(Plain-text document sources)
|---|
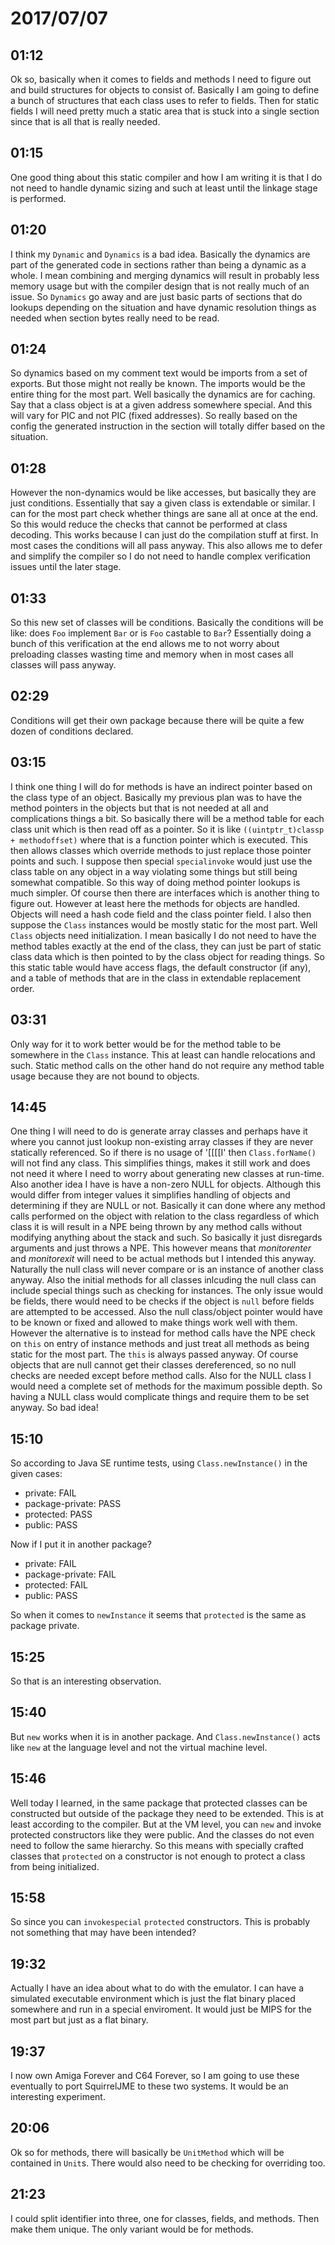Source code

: # 2017/07/07

## 01:12

Ok so, basically when it comes to fields and methods I need to figure out and
build structures for objects to consist of. Basically I am going to define a
bunch of structures that each class uses to refer to fields. Then for static
fields I will need pretty much a static area that is stuck into a single
section since that is all that is really needed.

## 01:15

One good thing about this static compiler and how I am writing it is that I do
not need to handle dynamic sizing and such at least until the linkage stage is
performed.

## 01:20

I think my `Dynamic` and `Dynamics` is a bad idea. Basically the dynamics are
part of the generated code in sections rather than being a dynamic as a whole.
I mean combining and merging dynamics will result in probably less memory
usage but with the compiler design that is not really much of an issue. So
`Dynamics` go away and are just basic parts of sections that do lookups
depending on the situation and have dynamic resolution things as needed when
section bytes really need to be read.

## 01:24

So dynamics based on my comment text would be imports from a set of exports.
But those might not really be known. The imports would be the entire thing for
the most part. Well basically the dynamics are for caching. Say that a class
object is at a given address somewhere special. And this will vary for PIC and
not PIC (fixed addresses). So really based on the config the generated
instruction in the section will totally differ based on the situation.

## 01:28

However the non-dynamics would be like accesses, but basically they are just
conditions. Essentially that say a given class is extendable or similar. I can
for the most part check whether things are sane all at once at the end. So
this would reduce the checks that cannot be performed at class decoding. This
works because I can just do the compilation stuff at first. In most cases the
conditions will all pass anyway. This also allows me to defer and simplify the
compiler so I do not need to handle complex verification issues until the
later stage.

## 01:33

So this new set of classes will be conditions. Basically the conditions will
be like: does `Foo` implement `Bar` or is `Foo` castable to `Bar`? Essentially
doing a bunch of this verification at the end allows me to not worry about
preloading classes wasting time and memory when in most cases all classes will
pass anyway.

## 02:29

Conditions will get their own package because there will be quite a few dozen
of conditions declared.

## 03:15

I think one thing I will do for methods is have an indirect pointer based on
the class type of an object. Basically my previous plan was to have the method
pointers in the objects but that is not needed at all and complications things
a bit. So basically there will be a method table for each class unit which is
then read off as a pointer. So it is like `((uintptr_t)classp + methodoffset)`
where that is a function pointer which is executed. This then allows classes
which override methods to just replace those pointer points and such. I
suppose then special `specialinvoke` would just use the class table on any
object in a way violating some things but still being somewhat compatible. So
this way of doing method pointer lookups is much simpler. Of course then there
are interfaces which is another thing to figure out. However at least here the
methods for objects are handled. Objects will need a hash code field and the
class pointer field. I also then suppose the `Class` instances would be mostly
static for the most part. Well `Class` objects need initialization. I mean
basically I do not need to have the method tables exactly at the end of the
class, they can just be part of static class data which is then pointed to by
the class object for reading things. So this static table would have access
flags, the default constructor (if any), and a table of methods that are in
the class in extendable replacement order.

## 03:31

Only way for it to work better would be for the method table to be somewhere
in the `Class` instance. This at least can handle relocations and such. Static
method calls on the other hand do not require any method table usage because
they are not bound to objects.

## 14:45

One thing I will need to do is generate array classes and perhaps have it
where you cannot just lookup non-existing array classes if they are never
statically referenced. So if there is no usage of '[[[[I' then
`Class.forName()` will not find any class. This simplifies things, makes it
still work and does not need it where I need to worry about generating new
classes at run-time. Also another idea I have is have a non-zero NULL for
objects. Although this would differ from integer values it simplifies
handling of objects and determining if they are NULL or not. Basically it
can done where any method calls performed on the object with relation to
the class regardless of which class it is will result in a NPE being thrown
by any method calls without modifying anything about the stack and such. So
basically it just disregards arguments and just throws a NPE. This however
means that _monitorenter_ and _monitorexit_ will need to be actual methods
but I intended this anyway. Naturally the null class will never compare or
is an instance of another class anyway. Also the initial methods for all
classes inlcuding the null class can include special things such as checking
for instances. The only issue would be fields, there would need to be checks
if the object is `null` before fields are attempted to be accessed. Also the
null class/object pointer would have to be known or fixed and allowed to
make things work well with them. However the alternative is to instead for
method calls have the NPE check on `this` on entry of instance methods and
just treat all methods as being static for the most part. The `this` is
always passed anyway. Of course objects that are null cannot get their classes
dereferenced, so no null checks are needed except before method calls. Also
for the NULL class I would need a complete set of methods for the maximum
possible depth. So having a NULL class would complicate things and require
them to be set anyway. So bad idea!

## 15:10

So according to Java SE runtime tests, using `Class.newInstance()` in the
given cases:

 * private: FAIL
 * package-private: PASS
 * protected: PASS
 * public: PASS

Now if I put it in another package?

 * private: FAIL
 * package-private: FAIL
 * protected: FAIL
 * public: PASS

So when it comes to `newInstance` it seems that `protected` is the same as
package private.

## 15:25

So that is an interesting observation.

## 15:40

But `new` works when it is in another package. And `Class.newInstance()` acts
like `new` at the language level and not the virtual machine level.

## 15:46

Well today I learned, in the same package that protected classes can be
constructed but outside of the package they need to be extended. This is at
least according to the compiler. But at the VM level, you can `new` and invoke
protected constructors like they were public. And the classes do not even need
to follow the same hierarchy. So this means with specially crafted classes
that `protected` on a constructor is not enough to protect a class from being
initialized.

## 15:58

So since you can `invokespecial` `protected` constructors. This is probably
not something that may have been intended?

## 19:32

Actually I have an idea about what to do with the emulator. I can have a
simulated executable environment which is just the flat binary placed
somewhere and run in a special enviroment. It would just be MIPS for the most
part but just as a flat binary.

## 19:37

I now own Amiga Forever and C64 Forever, so I am going to use these eventually
to port SquirrelJME to these two systems. It would be an interesting
experiment.

## 20:06

Ok so for methods, there will basically be `UnitMethod` which will be
contained in `Unit`s. There would also need to be checking for overriding too.

## 21:23

I could split identifier into three, one for classes, fields, and methods.
Then make them unique. The only variant would be for methods.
|---|
__WHAT YOU ARE ASKED TO DO__
For this exercise, please output exactly the lines above starting at the line with "idea. Basically the dynamics are" and ending at the line with "usage but with", ends included.

__SOLVED PROBLEM__
I think my `Dynamic` and `Dynamics` is a bad idea. Basically the dynamics are
part of the generated code in sections rather than being a dynamic as a whole.
I mean combining and merging dynamics will result in probably less memory
usage but with the compiler design that is not really much of an issue. So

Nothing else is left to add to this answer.